The problem is they don't know how to get themselves back down. If they fell asleep in your arms, or at the breast, or in motion, they wake up in a still, dark crib and the conditions are completely wrong. So they cry. You come. You rock them back to sleep. You put them down. Eyes open. Repeat until sunrise.
The NHS notes that babies at this age are still developing sleep patterns and will often need help settling. This isn't a discipline problem. It's a developmental one.
It is not because you did something wrong
The parent who nursed to sleep, the one who used a pacifier, the one who rocked in a swing for 45 minutes then did it eight times and fell asleep mid-swing - none of them caused this. The regression happens on its own schedule regardless of what you've been doing.
What the previous sleep associations do affect is how hard the regression hits. If your baby needs specific conditions to fall asleep, they'll need those same conditions at each waking. That's the mechanic. Not a moral failure.
What helps (and what doesn't)
The actual solution, if there is one, is teaching your baby to fall asleep independently so that when they surface at 1am they can get back down without you. The AAP's sleep guidance recommends placing babies drowsy but awake as a way to help them learn to self-settle - which is easier to say at noon than to execute at 3am when you have work in four hours.
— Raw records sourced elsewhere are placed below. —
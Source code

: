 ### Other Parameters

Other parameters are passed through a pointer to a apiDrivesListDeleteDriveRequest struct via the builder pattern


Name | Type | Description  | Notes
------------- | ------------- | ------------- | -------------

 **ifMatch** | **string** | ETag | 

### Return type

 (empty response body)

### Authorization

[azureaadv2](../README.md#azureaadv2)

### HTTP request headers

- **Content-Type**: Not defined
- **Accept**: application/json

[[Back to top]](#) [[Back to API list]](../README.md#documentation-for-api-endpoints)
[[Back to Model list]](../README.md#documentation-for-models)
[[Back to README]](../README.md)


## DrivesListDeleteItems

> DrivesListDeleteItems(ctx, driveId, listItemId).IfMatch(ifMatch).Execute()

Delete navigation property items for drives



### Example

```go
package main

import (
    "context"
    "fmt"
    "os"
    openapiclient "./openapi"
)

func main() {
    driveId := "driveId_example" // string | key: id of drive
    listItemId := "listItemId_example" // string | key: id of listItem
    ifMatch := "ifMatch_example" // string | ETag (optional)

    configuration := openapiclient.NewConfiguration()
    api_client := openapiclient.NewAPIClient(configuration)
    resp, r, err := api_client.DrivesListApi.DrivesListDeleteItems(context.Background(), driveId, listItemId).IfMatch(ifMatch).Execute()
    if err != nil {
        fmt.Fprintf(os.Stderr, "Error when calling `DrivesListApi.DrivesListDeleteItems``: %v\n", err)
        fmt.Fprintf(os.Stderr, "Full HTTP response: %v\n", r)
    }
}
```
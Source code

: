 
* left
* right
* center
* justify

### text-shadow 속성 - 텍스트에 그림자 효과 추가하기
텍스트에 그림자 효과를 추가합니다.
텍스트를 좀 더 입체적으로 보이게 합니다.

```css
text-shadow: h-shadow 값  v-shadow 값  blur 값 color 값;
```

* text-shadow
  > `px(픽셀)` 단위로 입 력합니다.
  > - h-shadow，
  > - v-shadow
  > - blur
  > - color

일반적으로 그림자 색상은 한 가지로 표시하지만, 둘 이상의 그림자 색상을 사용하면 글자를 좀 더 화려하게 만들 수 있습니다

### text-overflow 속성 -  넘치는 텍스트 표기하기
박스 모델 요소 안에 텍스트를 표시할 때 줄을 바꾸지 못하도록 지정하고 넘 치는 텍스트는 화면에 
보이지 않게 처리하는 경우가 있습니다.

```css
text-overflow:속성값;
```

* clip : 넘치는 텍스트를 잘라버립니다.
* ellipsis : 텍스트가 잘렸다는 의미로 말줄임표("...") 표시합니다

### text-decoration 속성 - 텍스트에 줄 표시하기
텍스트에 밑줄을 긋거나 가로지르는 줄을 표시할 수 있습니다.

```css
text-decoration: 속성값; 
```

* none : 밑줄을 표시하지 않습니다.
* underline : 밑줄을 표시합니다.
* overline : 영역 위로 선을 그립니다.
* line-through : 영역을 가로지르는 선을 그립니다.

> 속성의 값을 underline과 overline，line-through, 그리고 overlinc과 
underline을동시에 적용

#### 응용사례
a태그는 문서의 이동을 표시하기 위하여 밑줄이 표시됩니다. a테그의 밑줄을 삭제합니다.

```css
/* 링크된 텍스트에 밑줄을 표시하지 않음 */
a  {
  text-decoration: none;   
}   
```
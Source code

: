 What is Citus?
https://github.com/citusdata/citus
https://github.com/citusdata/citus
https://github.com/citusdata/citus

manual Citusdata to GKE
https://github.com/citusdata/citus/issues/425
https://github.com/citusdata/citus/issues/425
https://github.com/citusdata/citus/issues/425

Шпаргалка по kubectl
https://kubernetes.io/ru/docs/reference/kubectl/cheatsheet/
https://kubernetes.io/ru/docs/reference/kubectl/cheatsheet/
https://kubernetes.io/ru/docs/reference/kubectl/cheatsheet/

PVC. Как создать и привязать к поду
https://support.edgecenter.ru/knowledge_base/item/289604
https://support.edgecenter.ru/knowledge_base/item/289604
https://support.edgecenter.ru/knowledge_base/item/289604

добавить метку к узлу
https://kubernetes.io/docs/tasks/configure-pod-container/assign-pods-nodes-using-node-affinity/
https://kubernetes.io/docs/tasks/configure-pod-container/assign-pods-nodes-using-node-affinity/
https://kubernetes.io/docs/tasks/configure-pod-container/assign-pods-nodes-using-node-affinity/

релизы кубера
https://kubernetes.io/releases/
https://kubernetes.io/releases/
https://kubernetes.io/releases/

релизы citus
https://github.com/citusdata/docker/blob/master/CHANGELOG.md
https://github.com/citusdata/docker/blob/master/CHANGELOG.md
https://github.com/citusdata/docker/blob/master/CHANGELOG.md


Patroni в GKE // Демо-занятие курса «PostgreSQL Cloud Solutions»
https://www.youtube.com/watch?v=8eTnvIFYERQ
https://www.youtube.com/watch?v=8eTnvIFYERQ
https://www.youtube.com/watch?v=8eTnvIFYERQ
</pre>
Sleep training is the structured version of this. The right age, method, and timing depends on your baby's weight, your own situation, and how much more of this you can take. If you are tracking feeds (TandemBaby, or a notebook, or whatever), look at whether your baby is eating enough during the day - genuine hunger at night is different from habit waking, and the data helps you tell them apart.
What does not help: waiting for it to resolve on its own without any change. Some babies do cycle out. Many don't, or not for months.
The question nobody asks directly
Several of the posts floating around about this right now are from people who are beyond exhausted and starting to feel something darker than tired. One person wrote "I just feel so damn done." Another started their work day at 3am because they couldn't get the baby down and had to shower.
That level of depletion is worth taking seriously on its own. Postpartum Support International has resources specifically on postpartum anxiety, which often spikes during sleep disruption and looks like lying awake catastrophizing even when the baby is finally down. If that sounds familiar, it's worth looking at.
Tonight
You can't fix the regression in one night. But if your baby is older than 4 months and at a healthy weight, putting them down drowsy but awake once, tonight, and seeing what happens - that's a start. It may go badly. It may surprise you.
The sleep you had last month is not gone forever. It just moved.
Sources
- NHS Helping Your Baby to Sleep — NHS guidance on what is normal for baby sleep patterns at different ages and how to help babies settle.
- AAP Baby Sleep Hub — AAP guidance on infant sleep including night waking and the drowsy-but-awake approach.
- Postpartum Support International — PSI resources on perinatal anxiety, which frequently presents during periods of infant sleep disruption.